Exercise data:
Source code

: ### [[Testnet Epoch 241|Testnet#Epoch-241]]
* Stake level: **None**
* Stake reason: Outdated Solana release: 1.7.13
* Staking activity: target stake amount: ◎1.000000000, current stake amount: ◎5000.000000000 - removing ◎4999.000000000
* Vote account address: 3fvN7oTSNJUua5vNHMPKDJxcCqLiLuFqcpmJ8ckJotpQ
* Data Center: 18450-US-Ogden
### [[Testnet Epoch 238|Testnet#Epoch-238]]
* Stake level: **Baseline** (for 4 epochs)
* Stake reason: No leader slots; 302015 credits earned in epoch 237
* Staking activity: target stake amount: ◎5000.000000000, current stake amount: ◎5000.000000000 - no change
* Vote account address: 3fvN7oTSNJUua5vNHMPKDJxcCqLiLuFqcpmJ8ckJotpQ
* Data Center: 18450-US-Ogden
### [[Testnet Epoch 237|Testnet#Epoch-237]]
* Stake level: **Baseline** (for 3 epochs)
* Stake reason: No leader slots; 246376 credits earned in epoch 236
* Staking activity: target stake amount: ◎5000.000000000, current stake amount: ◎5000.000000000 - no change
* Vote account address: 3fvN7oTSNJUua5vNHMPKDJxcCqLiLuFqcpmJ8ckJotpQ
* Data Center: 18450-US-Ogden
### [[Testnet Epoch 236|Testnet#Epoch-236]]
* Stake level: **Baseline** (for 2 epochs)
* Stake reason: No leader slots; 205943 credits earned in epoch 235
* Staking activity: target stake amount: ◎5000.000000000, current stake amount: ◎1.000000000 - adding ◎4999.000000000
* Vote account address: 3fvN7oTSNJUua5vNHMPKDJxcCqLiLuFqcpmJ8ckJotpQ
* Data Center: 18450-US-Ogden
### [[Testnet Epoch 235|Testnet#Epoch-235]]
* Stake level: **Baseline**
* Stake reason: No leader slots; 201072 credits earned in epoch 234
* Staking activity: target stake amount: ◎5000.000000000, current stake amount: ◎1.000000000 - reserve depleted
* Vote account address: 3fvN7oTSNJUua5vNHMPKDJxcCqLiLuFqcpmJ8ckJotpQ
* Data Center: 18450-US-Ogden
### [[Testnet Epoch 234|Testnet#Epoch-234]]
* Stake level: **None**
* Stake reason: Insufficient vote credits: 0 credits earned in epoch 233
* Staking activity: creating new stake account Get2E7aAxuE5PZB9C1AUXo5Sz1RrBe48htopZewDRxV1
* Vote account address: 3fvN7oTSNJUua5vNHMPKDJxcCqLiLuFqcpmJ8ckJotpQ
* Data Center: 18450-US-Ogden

Work order: Please transcribe the data shown above in full, exactly as it stands.

Task solution:
Source code

: ### [[Testnet Epoch 241|Testnet#Epoch-241]]
* Stake level: **None**
* Stake reason: Outdated Solana release: 1.7.13
* Staking activity: target stake amount: ◎1.000000000, current stake amount: ◎5000.000000000 - removing ◎4999.000000000
* Vote account address: 3fvN7oTSNJUua5vNHMPKDJxcCqLiLuFqcpmJ8ckJotpQ
* Data Center: 18450-US-Ogden
### [[Testnet Epoch 238|Testnet#Epoch-238]]
* Stake level: **Baseline** (for 4 epochs)
* Stake reason: No leader slots; 302015 credits earned in epoch 237
* Staking activity: target stake amount: ◎5000.000000000, current stake amount: ◎5000.000000000 - no change
* Vote account address: 3fvN7oTSNJUua5vNHMPKDJxcCqLiLuFqcpmJ8ckJotpQ
* Data Center: 18450-US-Ogden
### [[Testnet Epoch 237|Testnet#Epoch-237]]
* Stake level: **Baseline** (for 3 epochs)
* Stake reason: No leader slots; 246376 credits earned in epoch 236
* Staking activity: target stake amount: ◎5000.000000000, current stake amount: ◎5000.000000000 - no change
* Vote account address: 3fvN7oTSNJUua5vNHMPKDJxcCqLiLuFqcpmJ8ckJotpQ
* Data Center: 18450-US-Ogden
### [[Testnet Epoch 236|Testnet#Epoch-236]]
* Stake level: **Baseline** (for 2 epochs)
* Stake reason: No leader slots; 205943 credits earned in epoch 235
* Staking activity: target stake amount: ◎5000.000000000, current stake amount: ◎1.000000000 - adding ◎4999.000000000
* Vote account address: 3fvN7oTSNJUua5vNHMPKDJxcCqLiLuFqcpmJ8ckJotpQ
* Data Center: 18450-US-Ogden
### [[Testnet Epoch 235|Testnet#Epoch-235]]
* Stake level: **Baseline**
* Stake reason: No leader slots; 201072 credits earned in epoch 234
* Staking activity: target stake amount: ◎5000.000000000, current stake amount: ◎1.000000000 - reserve depleted
* Vote account address: 3fvN7oTSNJUua5vNHMPKDJxcCqLiLuFqcpmJ8ckJotpQ
* Data Center: 18450-US-Ogden
### [[Testnet Epoch 234|Testnet#Epoch-234]]
* Stake level: **None**
* Stake reason: Insufficient vote credits: 0 credits earned in epoch 233
* Staking activity: creating new stake account Get2E7aAxuE5PZB9C1AUXo5Sz1RrBe48htopZewDRxV1
* Vote account address: 3fvN7oTSNJUua5vNHMPKDJxcCqLiLuFqcpmJ8ckJotpQ
* Data Center: 18450-US-Ogden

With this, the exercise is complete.